K : Oui, des tonnes ! Il y a d’abord Graffiti’s Swag, un projet que j’ai développé avec ma femme. Nous possédons ce barbershop depuis près de deux ans. Je voulais un nom qui rappelle le hip-hop. Je pense que lorsque l’on s’assoit et qu’on se fait faire la barbe, raser, ou coiffer, on devient une oeuvre d’art vivante. Un maître artisan s’occupe de nous et nous transforme en oeuvre d’art en mouvement. Ça me rappelait la gestuelle du graffiti. J’y ai ajouté Swag, pour ce que le mot représente dans l’imaginaire des gens, mais aussi en tant qu’acronyme de « Shaves, Washes And Grooms, » la définition de ce qui s’y passe. Les épouses de riches rappeurs viennent s’y faire faire les cils. Je n’y comprends rien mais elles dépensent de véritables fortunes sur leurs cils. Puis les enfants adorent. Je collectionne les Hot Wheels [NDLR : équivalent américain des Majorettes], je les photographie, puis je les poste sur Instagram. Curren$y aussi, d’ailleurs, est un grand collectionneur de Hot Wheels. C’est un de nos sujets de discussions préférés. Il y a quelques temps, j’ai commencé à en donner aux petits garçons qui venaient se faire couper les cheveux et maintenant, ils ne viennent plus que pour ça ! Je voulais ouvrir un barbershop car ce genre de lieux a eu une énorme influence sur l’homme que je suis devenu. Mon grand père m’y amenait, j’y ai appris la dignité et l’intégrité. Je voulais recréer ce genre de cadre social positif dans ma communauté. C’est une de mes grandes priorités.

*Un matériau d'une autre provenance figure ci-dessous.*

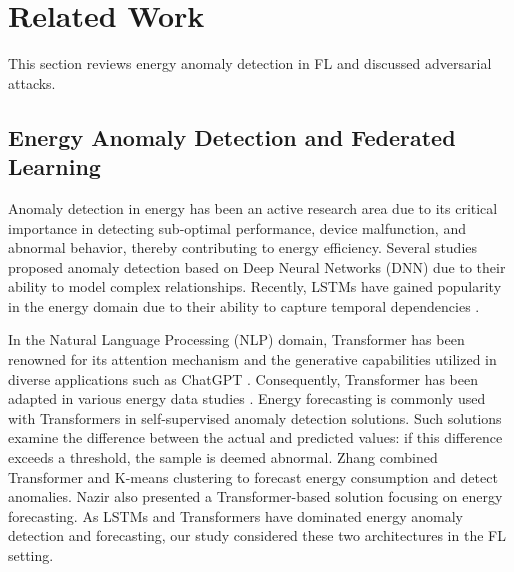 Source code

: \section{Related Work}
\label{sec:relatedwork}
\vspace{-0.02in}
This section reviews energy anomaly detection in FL and discussed adversarial attacks.

\subsection{Energy Anomaly Detection and Federated Learning}
\label{sub_sec:AnomalyFL}

Anomaly detection in energy has been an active research area due to its critical importance in detecting sub-optimal performance, device malfunction, and abnormal behavior, thereby contributing to energy efficiency. Several studies  \cite{AnomalyDNN, ChalaDNN2020, somu2021deep, srCNN2021} proposed anomaly detection based on Deep Neural Networks (DNN) due to their ability to model complex relationships. Recently, LSTMs have gained popularity in the energy domain due to their ability to capture temporal dependencies \cite{ChalaDNN2020, somu2021deep}. 

In the Natural Language Processing (NLP) domain, Transformer has been renowned for its attention mechanism and the generative capabilities utilized in diverse applications such as ChatGPT \cite{achiam2023gpt}. Consequently, Transformer has been adapted in various energy data studies \cite{nazir2023forecasting, zhang2021power}. Energy forecasting is commonly used with Transformers in self-supervised anomaly detection solutions. Such solutions examine the difference between the actual and predicted values: if this difference exceeds a threshold, the sample is deemed abnormal. Zhang \etal \cite{zhang2021power} combined Transformer and K-means clustering to forecast energy consumption and detect anomalies. Nazir \etal \cite{nazir2023forecasting} also presented a Transformer-based solution focusing on energy forecasting. As LSTMs and Transformers have dominated energy anomaly detection and forecasting, our study considered these two architectures in the FL setting.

Musicalement, El et moi allons finir cet album commun. Puis je vais me mettre à travailler soit sur Pledge 4, soit sur Rap Music 2, soit sur The Elegant Elephant. The Elegant Elephant est un projet qui me tient particulièrement à coeur, mais le réaliser va me demander un travail sur moi-même afin de changer mon style ou mon flow, donc il risque de prendre un peu plus de temps à produire. J’essaie encore de trouver le bon univers sonore dans lequel le construire. Cet album sera un classique. Il se doit d’être aussi élégant que peut l’être un éléphant. Et je sais que les gens ne me comprennent pas quand je leur dis ça. As-tu déjà regardé un éléphant ? Regarde les éléphants africains : ils sont énormes, ils sont massifs, ils sont effrayants et ils sont magnifiquement gracieux. La musique de ce projet devra se résumer à ça, être un concentré de tout ça : massive, sauvage, passionnante, et extrêmement gracile.